Start of Block

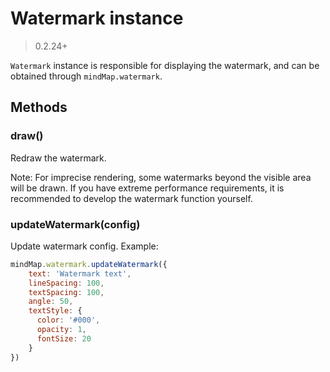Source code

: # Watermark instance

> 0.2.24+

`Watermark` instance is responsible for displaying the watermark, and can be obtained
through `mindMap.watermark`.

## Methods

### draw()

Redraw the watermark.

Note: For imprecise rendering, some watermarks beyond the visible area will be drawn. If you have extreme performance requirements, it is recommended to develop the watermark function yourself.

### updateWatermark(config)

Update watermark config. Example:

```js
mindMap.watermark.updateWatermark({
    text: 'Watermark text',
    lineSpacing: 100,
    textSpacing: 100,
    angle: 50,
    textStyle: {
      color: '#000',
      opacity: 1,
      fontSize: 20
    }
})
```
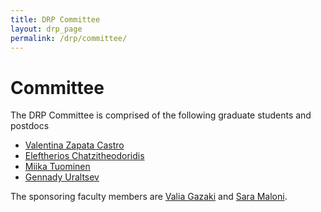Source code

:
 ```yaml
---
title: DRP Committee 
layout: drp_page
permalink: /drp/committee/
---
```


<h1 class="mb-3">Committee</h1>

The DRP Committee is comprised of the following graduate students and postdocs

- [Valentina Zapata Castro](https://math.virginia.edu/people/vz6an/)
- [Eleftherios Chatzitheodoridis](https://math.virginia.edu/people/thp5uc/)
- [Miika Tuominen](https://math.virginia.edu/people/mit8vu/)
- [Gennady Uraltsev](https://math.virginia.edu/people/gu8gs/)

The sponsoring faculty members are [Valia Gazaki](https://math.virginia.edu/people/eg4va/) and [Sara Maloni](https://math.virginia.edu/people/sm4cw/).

End of Block
Start of Block

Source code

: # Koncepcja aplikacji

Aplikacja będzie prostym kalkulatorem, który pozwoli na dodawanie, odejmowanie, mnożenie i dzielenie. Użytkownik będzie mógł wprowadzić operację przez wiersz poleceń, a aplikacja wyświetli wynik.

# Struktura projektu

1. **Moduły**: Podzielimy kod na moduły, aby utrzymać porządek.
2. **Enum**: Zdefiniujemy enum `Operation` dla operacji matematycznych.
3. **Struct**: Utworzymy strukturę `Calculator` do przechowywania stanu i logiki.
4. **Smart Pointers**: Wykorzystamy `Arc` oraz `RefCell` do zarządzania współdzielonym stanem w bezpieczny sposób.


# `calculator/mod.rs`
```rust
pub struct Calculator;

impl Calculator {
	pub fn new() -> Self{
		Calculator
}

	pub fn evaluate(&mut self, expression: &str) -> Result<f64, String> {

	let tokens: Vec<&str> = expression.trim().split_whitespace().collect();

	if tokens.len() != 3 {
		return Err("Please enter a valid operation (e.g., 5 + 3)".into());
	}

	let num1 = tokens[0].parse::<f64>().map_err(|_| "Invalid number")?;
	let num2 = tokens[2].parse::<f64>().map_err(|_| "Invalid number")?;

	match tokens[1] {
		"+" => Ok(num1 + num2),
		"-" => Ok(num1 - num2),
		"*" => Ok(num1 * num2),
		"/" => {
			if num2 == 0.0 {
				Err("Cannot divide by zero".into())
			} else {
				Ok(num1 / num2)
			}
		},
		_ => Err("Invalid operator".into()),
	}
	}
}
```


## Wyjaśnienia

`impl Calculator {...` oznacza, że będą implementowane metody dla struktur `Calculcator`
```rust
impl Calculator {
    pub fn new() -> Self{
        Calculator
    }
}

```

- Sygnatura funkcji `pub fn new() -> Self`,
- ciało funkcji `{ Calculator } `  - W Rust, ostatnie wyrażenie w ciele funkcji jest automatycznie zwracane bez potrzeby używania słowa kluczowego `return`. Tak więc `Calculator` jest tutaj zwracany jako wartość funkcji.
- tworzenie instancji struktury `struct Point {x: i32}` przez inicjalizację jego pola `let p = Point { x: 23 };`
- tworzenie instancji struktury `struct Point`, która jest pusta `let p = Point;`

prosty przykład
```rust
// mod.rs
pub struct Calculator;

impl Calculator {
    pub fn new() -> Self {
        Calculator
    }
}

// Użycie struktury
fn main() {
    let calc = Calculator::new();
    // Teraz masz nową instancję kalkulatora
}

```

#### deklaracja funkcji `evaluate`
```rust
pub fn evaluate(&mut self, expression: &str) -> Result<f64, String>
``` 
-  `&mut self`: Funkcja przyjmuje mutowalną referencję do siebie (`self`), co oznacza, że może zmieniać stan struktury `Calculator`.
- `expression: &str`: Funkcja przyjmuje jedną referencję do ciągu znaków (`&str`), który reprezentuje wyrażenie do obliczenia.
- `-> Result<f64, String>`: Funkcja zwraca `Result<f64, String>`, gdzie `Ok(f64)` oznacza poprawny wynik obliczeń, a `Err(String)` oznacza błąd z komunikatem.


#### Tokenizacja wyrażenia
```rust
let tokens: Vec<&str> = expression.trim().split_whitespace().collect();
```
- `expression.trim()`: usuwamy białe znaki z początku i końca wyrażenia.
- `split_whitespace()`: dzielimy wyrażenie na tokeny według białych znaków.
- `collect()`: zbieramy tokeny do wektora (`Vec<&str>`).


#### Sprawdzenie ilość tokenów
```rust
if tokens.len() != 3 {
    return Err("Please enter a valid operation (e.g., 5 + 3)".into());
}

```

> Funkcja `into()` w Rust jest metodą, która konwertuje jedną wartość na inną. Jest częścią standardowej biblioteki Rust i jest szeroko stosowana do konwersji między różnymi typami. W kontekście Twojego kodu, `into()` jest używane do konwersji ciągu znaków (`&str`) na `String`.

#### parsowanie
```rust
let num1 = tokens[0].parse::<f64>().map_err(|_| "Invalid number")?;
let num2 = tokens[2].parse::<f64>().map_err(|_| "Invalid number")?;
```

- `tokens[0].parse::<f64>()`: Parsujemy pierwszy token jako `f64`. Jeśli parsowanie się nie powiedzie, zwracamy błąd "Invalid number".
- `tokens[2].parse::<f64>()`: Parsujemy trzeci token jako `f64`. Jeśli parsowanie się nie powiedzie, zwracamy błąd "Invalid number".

End of Block
Start of Block

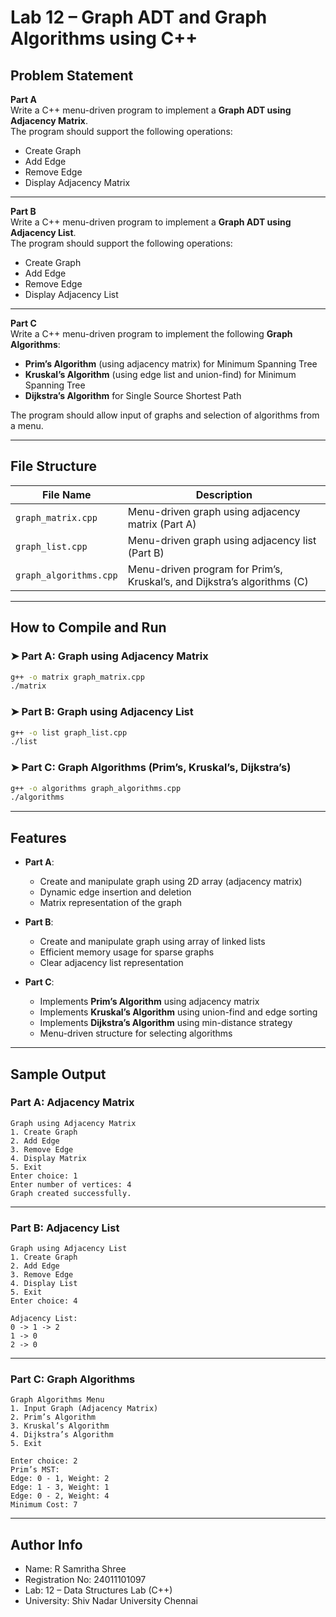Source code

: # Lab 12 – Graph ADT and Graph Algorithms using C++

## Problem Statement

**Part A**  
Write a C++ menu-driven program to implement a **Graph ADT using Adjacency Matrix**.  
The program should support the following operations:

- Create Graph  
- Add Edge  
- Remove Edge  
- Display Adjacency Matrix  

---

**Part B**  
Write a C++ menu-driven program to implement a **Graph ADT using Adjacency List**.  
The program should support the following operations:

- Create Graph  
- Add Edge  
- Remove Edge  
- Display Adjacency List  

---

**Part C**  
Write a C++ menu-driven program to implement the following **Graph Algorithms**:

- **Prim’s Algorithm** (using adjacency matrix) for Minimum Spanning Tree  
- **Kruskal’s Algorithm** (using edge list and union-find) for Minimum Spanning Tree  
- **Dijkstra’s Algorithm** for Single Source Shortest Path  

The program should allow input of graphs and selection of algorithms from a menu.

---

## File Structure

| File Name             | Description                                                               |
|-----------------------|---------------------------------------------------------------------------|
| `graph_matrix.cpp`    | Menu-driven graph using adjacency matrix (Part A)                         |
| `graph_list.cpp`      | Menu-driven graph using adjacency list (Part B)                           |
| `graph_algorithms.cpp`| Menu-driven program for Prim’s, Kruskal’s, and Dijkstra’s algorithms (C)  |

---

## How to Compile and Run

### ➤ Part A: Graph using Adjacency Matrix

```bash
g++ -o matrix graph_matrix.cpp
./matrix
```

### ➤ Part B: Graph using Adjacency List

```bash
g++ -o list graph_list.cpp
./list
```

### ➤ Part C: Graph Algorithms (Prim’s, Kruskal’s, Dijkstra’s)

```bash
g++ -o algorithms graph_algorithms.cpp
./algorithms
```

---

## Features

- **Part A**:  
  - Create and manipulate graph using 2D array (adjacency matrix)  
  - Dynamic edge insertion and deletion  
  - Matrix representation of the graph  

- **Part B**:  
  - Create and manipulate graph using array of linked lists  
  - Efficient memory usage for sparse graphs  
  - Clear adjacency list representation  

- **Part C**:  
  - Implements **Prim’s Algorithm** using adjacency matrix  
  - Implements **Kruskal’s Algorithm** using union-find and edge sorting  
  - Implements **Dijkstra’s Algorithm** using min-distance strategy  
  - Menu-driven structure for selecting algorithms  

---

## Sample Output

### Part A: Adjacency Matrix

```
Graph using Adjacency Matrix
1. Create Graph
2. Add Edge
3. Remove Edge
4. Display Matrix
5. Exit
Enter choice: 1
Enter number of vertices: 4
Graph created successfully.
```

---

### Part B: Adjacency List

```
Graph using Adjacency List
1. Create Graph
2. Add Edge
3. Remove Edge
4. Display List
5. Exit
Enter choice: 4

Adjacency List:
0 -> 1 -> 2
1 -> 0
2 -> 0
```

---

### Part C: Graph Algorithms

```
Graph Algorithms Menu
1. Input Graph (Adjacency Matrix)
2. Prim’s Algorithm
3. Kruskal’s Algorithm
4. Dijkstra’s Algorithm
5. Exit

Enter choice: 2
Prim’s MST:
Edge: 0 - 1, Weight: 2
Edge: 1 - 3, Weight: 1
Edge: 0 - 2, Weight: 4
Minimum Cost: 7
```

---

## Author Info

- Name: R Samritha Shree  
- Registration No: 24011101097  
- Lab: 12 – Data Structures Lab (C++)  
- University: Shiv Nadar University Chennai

End of Block

* [Problem statement]: Could you return every line from the entries above in which the string "parsowanie" occurs?

* [Solved exercise]:
#### parsowanie
- `tokens[0].parse::<f64>()`: Parsujemy pierwszy token jako `f64`. Jeśli parsowanie się nie powiedzie, zwracamy błąd "Invalid number".
- `tokens[2].parse::<f64>()`: Parsujemy trzeci token jako `f64`. Jeśli parsowanie się nie powiedzie, zwracamy błąd "Invalid number".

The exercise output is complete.